What the task requires:
Set down the first line below and each line after it, ending with the one that holds "On va donc maintenant". Pictures do not belong in the copy.

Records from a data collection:

--- START ---

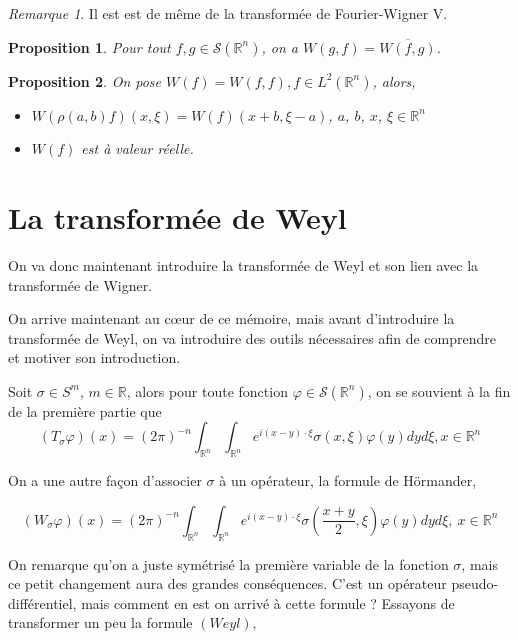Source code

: \documentclass[a4paper, 12pt]{report}
\newcommand{\R}{\mathbb{R}} %
\renewcommand{\.}{\cdot} %
\theoremstyle{break}
\newtheorem{proposition}{Proposition}
\theoremstyle{remark}
\newtheorem{remark}{Remarque}
\theoremstyle{proofstyle}
\begin{document}
\begin{remark}
    Il est est de même de la transformée de Fourier-Wigner V.
\end{remark}

\begin{proposition}
    Pour tout $f, g \in \mathcal{S}(\R^n)$, on a $W(g,f) = \overline{W(f,g)}$.
\end{proposition}

\begin{proposition}%
    On pose $W(f) = W(f,f), f \in L^2(\R^n)$, alors, \vspace{3pt}
    \begin{itemize}
        \item $W(\rho(a,b)f)(x, \xi) = W(f)(x+b, \xi-a)$, $a$, $b$, $x$, $\xi \in \R^n$
        \item $W(f)$ est à valeur réelle.
    \end{itemize}
\end{proposition}



\section{La transformée de Weyl} %

On va donc maintenant introduire la transformée de Weyl et son lien avec la transformée de Wigner.

On arrive maintenant au c\oe ur de ce mémoire, mais avant d'introduire la transformée de Weyl, on va introduire des outils nécessaires afin de comprendre et motiver son introduction.\vspace{5pt}

Soit $\sigma \in S^m$, $m \in \R$, alors pour toute fonction $\varphi \in \mathcal{S} (\R^n)$, on se souvient à la fin de la première partie que
$$(T_\sigma \varphi)(x) = (2 \pi) ^{-n} \int_{\R^n} \int_{\R^n} e^{i(x-y) \. \xi} \sigma (x, \xi) \varphi(y) dy d\xi, x \in \R ^n$$\vspace{5pt}

On a une autre façon d'associer $\sigma$ à un opérateur, la formule de Hörmander,

$$(W_\sigma \varphi)(x) = (2 \pi) ^{-n} \int_{\R^n} \int_{\R^n} e^{i(x-y) \. \xi} \sigma \left(\frac{x+y}{2}, \xi\right) \varphi(y) dy d\xi,~ x \in \R ^n$$

On remarque qu'on a juste symétrisé la première variable de la fonction $\sigma$, mais ce petit changement aura des grandes conséquences. C'est un opérateur pseudo-différentiel, mais comment en est on arrivé à cette formule ? Essayons de transformer un peu la formule $(Weyl)$,
\end{document}
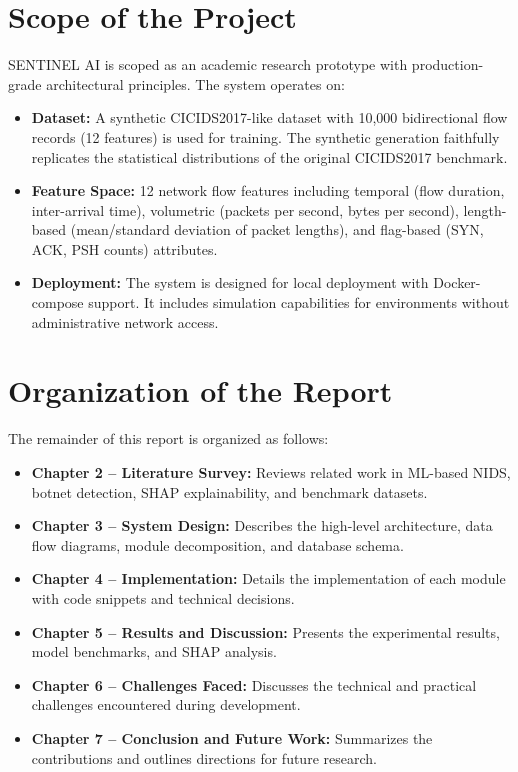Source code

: \section{Scope of the Project}

SENTINEL AI is scoped as an academic research prototype with production-grade architectural principles. The system operates on:
\begin{itemize}
    \item \textbf{Dataset:} A synthetic CICIDS2017-like dataset with 10,000 bidirectional flow records (12 features) is used for training. The synthetic generation faithfully replicates the statistical distributions of the original CICIDS2017 benchmark.
    \item \textbf{Feature Space:} 12 network flow features including temporal (flow duration, inter-arrival time), volumetric (packets per second, bytes per second), length-based (mean/standard deviation of packet lengths), and flag-based (SYN, ACK, PSH counts) attributes.
    \item \textbf{Deployment:} The system is designed for local deployment with Docker-compose support. It includes simulation capabilities for environments without administrative network access.
\end{itemize}

\section{Organization of the Report}

The remainder of this report is organized as follows:

\begin{itemize}
    \item \textbf{Chapter 2 -- Literature Survey:} Reviews related work in ML-based NIDS, botnet detection, SHAP explainability, and benchmark datasets.
    \item \textbf{Chapter 3 -- System Design:} Describes the high-level architecture, data flow diagrams, module decomposition, and database schema.
    \item \textbf{Chapter 4 -- Implementation:} Details the implementation of each module with code snippets and technical decisions.
    \item \textbf{Chapter 5 -- Results and Discussion:} Presents the experimental results, model benchmarks, and SHAP analysis.
    \item \textbf{Chapter 6 -- Challenges Faced:} Discusses the technical and practical challenges encountered during development.
    \item \textbf{Chapter 7 -- Conclusion and Future Work:} Summarizes the contributions and outlines directions for future research.
\end{itemize}
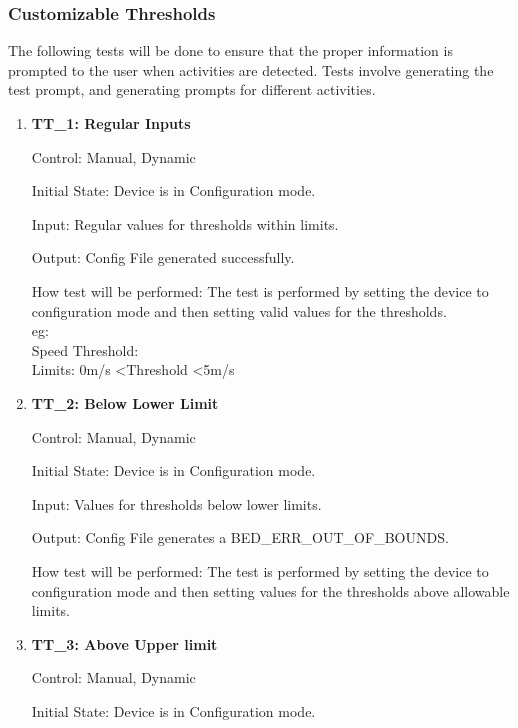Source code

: \documentclass[12pt, titlepage]{article}
\begin{document}
\newpage

\subsubsection{Customizable Thresholds}

The following tests will be done to ensure that the proper information is prompted to the user when activities are detected. Tests involve generating the test prompt, and generating prompts for different activities.
		
\begin{enumerate}
	\item{\textbf{TT\_1: Regular Inputs} \\}\label{TT1}
	
		Control: Manual, Dynamic
							
		Initial State: Device is in Configuration mode.
							
		Input: Regular values for thresholds within limits.
		
		Output: Config File generated successfully.
		
		How test will be performed: The test is performed by setting the device to configuration mode and then setting valid values for the thresholds.\\
		eg: \\
		Speed Threshold:\\
		Limits: 0m/s \textless Threshold \textless 5m/s

	\item{\textbf{TT\_2: Below Lower Limit} \\}\label{TT2}
	
		Control: Manual, Dynamic
							
		Initial State: Device is in Configuration mode.
							
		Input: Values for thresholds below lower limits.
		
		Output: Config File generates a BED\_ERR\_OUT\_OF\_BOUNDS.

		How test will be performed: The test is performed by setting the device to configuration mode and then setting values for the thresholds above allowable limits.


	\item{\textbf{TT\_3: Above Upper limit }\\}\label{TT3}
	
		Control: Manual, Dynamic
							
		Initial State: Device is in Configuration mode.
							

\end{enumerate}
\end{document}

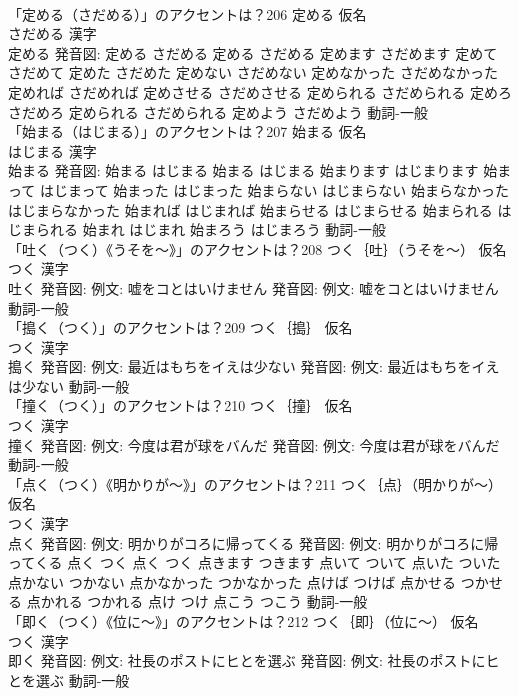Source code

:\documentclass[8pt]{extreport}
\begin{document}
\begin{CJK}{UTF8}{min}
\\	「定める（さだめる）」のアクセントは？206	定める 仮名　
\\	さだめる 漢字　
\\	定める 発音図:	定める さだめる		定める さだめる 定めます さだめます 定めて さだめて 定めた さだめた 定めない さだめない 定めなかった さだめなかった 定めれば さだめれば 定めさせる さだめさせる 定められる さだめられる 定めろ さだめろ 定められる さだめられる 定めよう さだめよう				動詞-一般 
\\	「始まる（はじまる）」のアクセントは？207	始まる 仮名　
\\	はじまる 漢字　
\\	始まる 発音図:	始まる はじまる		始まる はじまる 始まります はじまります 始まって はじまって 始まった はじまった 始まらない はじまらない 始まらなかった はじまらなかった 始まれば はじまれば 始まらせる はじまらせる 始まられる はじまられる 始まれ はじまれ 始まろう はじまろう				動詞-一般 
\\	「吐く（つく）《うそを〜》」のアクセントは？208	つく｛吐｝（うそを〜） 仮名　
\\	つく 漢字　
\\	吐く 発音図: 例文: 嘘をコとはいけません 発音図: 例文: 嘘をコとはいけません							動詞-一般 
\\	「搗く（つく）」のアクセントは？209	つく｛搗｝ 仮名　
\\	つく 漢字　
\\	搗く 発音図: 例文: 最近はもちをイえは少ない 発音図: 例文: 最近はもちをイえは少ない							動詞-一般 
\\	「撞く（つく）」のアクセントは？210	つく｛撞｝ 仮名　
\\	つく 漢字　
\\	撞く 発音図: 例文: 今度は君が球をバんだ 発音図: 例文: 今度は君が球をバんだ							動詞-一般 
\\	「点く（つく）《明かりが〜》」のアクセントは？211	つく｛点｝（明かりが〜） 仮名　
\\	つく 漢字　
\\	点く 発音図: 例文: 明かりがコろに帰ってくる 発音図: 例文: 明かりがコろに帰ってくる	点く つく		点く つく 点きます つきます 点いて ついて 点いた ついた 点かない つかない 点かなかった つかなかった 点けば つけば 点かせる つかせる 点かれる つかれる 点け つけ 点こう つこう				動詞-一般 
\\	「即く（つく）《位に〜》」のアクセントは？212	つく｛即｝（位に〜） 仮名　
\\	つく 漢字　
\\	即く 発音図: 例文: 社長のポストにヒとを選ぶ 発音図: 例文: 社長のポストにヒとを選ぶ							動詞-一般 

\end{CJK}
\end{document}
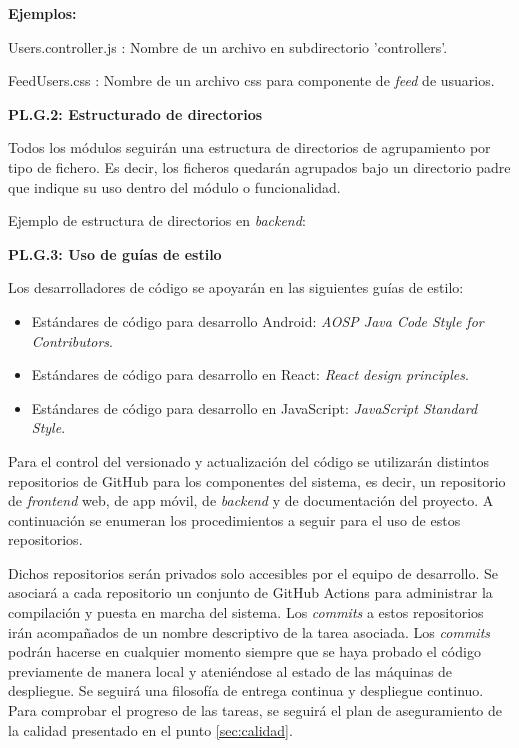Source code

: \documentclass{article}
\begin{document}
\textbf{Ejemplos:} 

Users.controller.js : Nombre de un archivo en subdirectorio 'controllers'.

FeedUsers.css :  Nombre de un archivo css para componente de \textit{feed} de usuarios.

\pagebreak
\textbf{PL.G.2: Estructurado de directorios}

Todos los módulos seguirán una estructura de directorios de agrupamiento por tipo de fichero. Es decir, los ficheros quedarán agrupados bajo un directorio padre que indique su uso dentro del módulo o funcionalidad.

Ejemplo de estructura de directorios en \textit{backend}:


\textbf{PL.G.3: Uso de guías de estilo}

Los desarrolladores de código se apoyarán en las siguientes guías de estilo:

\begin{itemize}
    \setlength{\itemsep}{0em}
    \item Estándares de código para desarrollo Android: \textit{AOSP Java Code Style for Contributors}.
    \item Estándares de código para desarrollo en React: \textit{React design principles}.
    \item Estándares de código para desarrollo en JavaScript: \textit{JavaScript Standard Style}.
\end{itemize}

Para el control del versionado y actualización del código se utilizarán distintos repositorios de GitHub para los componentes del sistema, es decir, un repositorio de \textit{frontend} web, de app móvil, de \textit{backend} y de documentación del proyecto. A continuación se enumeran los procedimientos a seguir para el uso de estos repositorios.

Dichos repositorios serán privados solo accesibles por el equipo de desarrollo. Se asociará a cada repositorio un conjunto de GitHub Actions para administrar la compilación y puesta en marcha del sistema. Los \textit{commits} a estos repositorios irán acompañados de un nombre descriptivo de la tarea asociada. Los \textit{commits} podrán hacerse en cualquier momento siempre que se haya probado el código previamente de manera local y ateniéndose al estado de las máquinas de despliegue. Se seguirá una filosofía de entrega continua y despliegue continuo. Para comprobar el progreso de las tareas, se seguirá el plan de aseguramiento de la calidad presentado en el punto \ref{sec:calidad}.
\end{document}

--- END ---

Written answer:
Source code

: \documentclass[a4paper, 12pt]{report}
\newcommand{\R}{\mathbb{R}} %
\renewcommand{\.}{\cdot} %
\theoremstyle{break}
\newtheorem{proposition}{Proposition}
\theoremstyle{remark}
\newtheorem{remark}{Remarque}
\theoremstyle{proofstyle}
\begin{document}
\begin{remark}
    Il est est de même de la transformée de Fourier-Wigner V.
\end{remark}

\begin{proposition}
    Pour tout $f, g \in \mathcal{S}(\R^n)$, on a $W(g,f) = \overline{W(f,g)}$.
\end{proposition}

\begin{proposition}%
    On pose $W(f) = W(f,f), f \in L^2(\R^n)$, alors, \vspace{3pt}
    \begin{itemize}
        \item $W(\rho(a,b)f)(x, \xi) = W(f)(x+b, \xi-a)$, $a$, $b$, $x$, $\xi \in \R^n$
        \item $W(f)$ est à valeur réelle.
    \end{itemize}
\end{proposition}



\section{La transformée de Weyl} %

On va donc maintenant introduire la transformée de Weyl et son lien avec la transformée de Wigner.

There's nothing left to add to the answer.